ThinkProgress has previously reported that a massive contributor to America’s annual $2.7 trillion health care expenditures is the staggering 50 percent of Americans who simply do not take their prescribed medications properly.
Now, Wonk Blog’s Sarah Kliff is reporting that corporate pharmacy giant Walgreens wants to start bucking that trend by forming “accountable care organizations” (ACOs) in conjunction with local physicians and hospitals. ACOs are coordinated care systems that are paid on the basis of their performance. If an ACO successfully provides Medicare beneficiaries with quality care while keeping costs under a year-to-year target, it is rewarded with higher Medicare reimbursements from the government by netting the savings — but if it goes over the annual target, it has to swallow the losses.

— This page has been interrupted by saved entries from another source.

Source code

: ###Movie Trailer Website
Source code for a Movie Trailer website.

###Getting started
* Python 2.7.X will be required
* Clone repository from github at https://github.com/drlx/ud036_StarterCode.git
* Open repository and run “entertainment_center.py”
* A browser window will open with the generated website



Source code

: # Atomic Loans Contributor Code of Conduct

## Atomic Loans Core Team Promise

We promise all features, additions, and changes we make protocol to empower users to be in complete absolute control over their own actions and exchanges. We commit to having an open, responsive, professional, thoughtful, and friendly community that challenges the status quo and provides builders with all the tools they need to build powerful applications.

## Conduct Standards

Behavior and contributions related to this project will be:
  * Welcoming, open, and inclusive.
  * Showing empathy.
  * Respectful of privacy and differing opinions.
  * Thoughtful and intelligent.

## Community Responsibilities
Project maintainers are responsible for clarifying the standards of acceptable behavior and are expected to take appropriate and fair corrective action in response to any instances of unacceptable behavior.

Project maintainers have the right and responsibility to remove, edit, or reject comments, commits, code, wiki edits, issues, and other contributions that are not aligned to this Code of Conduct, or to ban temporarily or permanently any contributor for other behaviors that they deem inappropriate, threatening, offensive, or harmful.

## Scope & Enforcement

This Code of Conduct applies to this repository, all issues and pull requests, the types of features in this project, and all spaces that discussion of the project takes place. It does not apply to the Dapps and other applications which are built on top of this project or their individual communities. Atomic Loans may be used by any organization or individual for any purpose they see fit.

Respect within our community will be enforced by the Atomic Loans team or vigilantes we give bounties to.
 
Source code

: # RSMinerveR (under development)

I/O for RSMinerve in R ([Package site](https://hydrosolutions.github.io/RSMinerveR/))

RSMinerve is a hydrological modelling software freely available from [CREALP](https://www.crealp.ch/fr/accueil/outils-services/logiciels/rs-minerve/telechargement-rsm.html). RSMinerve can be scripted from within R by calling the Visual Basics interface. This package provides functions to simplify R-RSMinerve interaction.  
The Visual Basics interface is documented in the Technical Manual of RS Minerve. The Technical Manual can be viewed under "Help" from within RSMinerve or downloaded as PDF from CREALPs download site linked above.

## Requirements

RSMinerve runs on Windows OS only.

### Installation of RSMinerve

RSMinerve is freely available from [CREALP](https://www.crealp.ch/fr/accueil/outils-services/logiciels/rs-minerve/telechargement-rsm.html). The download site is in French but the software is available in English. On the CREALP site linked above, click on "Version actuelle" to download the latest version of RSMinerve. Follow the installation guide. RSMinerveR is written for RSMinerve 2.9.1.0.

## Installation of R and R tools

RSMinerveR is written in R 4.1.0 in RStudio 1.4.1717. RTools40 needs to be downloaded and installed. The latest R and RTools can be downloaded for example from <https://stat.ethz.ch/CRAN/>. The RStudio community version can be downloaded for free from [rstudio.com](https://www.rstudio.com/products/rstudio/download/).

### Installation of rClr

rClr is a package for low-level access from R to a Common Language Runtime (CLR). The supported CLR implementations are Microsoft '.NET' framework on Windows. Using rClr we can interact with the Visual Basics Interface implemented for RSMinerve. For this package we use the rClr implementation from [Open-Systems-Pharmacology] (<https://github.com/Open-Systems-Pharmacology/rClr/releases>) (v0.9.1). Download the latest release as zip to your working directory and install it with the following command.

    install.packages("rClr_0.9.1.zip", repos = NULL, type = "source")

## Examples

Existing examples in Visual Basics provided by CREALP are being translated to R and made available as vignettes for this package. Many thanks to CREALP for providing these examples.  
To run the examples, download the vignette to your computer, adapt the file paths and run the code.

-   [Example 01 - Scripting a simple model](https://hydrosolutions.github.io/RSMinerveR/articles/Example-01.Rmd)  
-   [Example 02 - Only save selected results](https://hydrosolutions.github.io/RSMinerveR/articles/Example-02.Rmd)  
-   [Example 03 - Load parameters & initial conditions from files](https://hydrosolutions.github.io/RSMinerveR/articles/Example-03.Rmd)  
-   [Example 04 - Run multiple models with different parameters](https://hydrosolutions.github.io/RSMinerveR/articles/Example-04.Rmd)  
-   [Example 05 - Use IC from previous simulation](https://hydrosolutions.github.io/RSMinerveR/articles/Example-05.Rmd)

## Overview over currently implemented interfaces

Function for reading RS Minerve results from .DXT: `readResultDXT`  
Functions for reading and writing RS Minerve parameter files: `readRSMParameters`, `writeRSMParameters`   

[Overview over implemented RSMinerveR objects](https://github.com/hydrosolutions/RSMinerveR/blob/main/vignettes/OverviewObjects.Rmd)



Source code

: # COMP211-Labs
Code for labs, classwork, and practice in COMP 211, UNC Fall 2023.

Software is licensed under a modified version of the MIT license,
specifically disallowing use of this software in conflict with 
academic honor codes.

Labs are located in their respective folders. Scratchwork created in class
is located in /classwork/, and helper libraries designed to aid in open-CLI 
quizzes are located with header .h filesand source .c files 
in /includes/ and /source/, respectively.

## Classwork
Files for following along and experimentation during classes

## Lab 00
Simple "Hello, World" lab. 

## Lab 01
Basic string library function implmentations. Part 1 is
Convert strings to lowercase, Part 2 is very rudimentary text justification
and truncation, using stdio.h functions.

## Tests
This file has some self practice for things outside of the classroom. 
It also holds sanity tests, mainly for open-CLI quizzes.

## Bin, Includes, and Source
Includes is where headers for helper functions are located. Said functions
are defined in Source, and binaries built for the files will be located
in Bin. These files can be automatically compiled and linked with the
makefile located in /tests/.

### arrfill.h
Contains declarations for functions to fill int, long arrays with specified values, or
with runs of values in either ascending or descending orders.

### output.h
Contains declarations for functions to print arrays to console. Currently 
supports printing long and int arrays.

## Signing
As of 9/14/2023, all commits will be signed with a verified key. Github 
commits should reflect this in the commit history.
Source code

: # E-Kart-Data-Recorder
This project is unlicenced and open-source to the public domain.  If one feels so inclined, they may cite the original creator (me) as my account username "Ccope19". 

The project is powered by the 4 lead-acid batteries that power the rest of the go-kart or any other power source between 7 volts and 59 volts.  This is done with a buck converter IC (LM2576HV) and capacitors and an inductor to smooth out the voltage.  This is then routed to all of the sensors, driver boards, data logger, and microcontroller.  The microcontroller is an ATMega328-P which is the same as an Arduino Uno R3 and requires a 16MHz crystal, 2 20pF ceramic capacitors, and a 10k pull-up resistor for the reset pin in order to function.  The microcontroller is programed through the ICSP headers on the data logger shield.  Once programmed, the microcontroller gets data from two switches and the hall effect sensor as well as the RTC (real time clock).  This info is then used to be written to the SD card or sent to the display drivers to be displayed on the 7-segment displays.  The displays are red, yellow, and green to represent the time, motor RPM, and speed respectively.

Although most ACO applications so far have been partnerships between more specialized health care providers, more convenient access to local pharmacies might make them effective venues for managing and tracking Americans’ treatments after their hospital visits:
While a pharmacy-run ACO is not the traditional model, [Walgreens' Senior Vice President Jeffrey Kang] argues it actually makes a lot of sense. Pharmacy stores are open every day of the year, making them a more accessible point of contact than most doctor offices. They have begun to handle basic health care, like vaccination and preventive check-ups, right in the store, which could prevent more costly diseases down the line.
Health care research shows that unnecessary hospital readmissions are often caused by a patient not following the prescribed medical regiment after discharge, creating another place where pharmacists could easily intervene. [...]
“The way I like to describe it is as a physician-led plan where we’re an active partner,” Kang says. “They’re the quarterback who creates the treatment plan. We can be care extenders who help implement and execute the plan.”
In order to make that active partnership work, Walgreens is working to become better integrated with its partner health care systems. While both the pharmacies and doctors, for example, already have electronic medical records, they now need to ensure that each system can interface, allowing all health care providers to track a given patients’ care.
Walgreens’ decision to venture into the coordinated care market underscores the broad innovative potential of Obamacare provisions such as ACOs. Centering medical treatment followups in pharmacies could go a long way towards making sure that Americans stay on their treatment regimens, thus reducing sickness, deaths, and costly hospital re-admissions.
However, lawmakers should make sure that pharmacies that provide more extensive services have the proper oversight, so as not to fall into the same pitfalls as laxly regulated compounding pharmacies in the wake of last year’s deadly meningitis outbreak.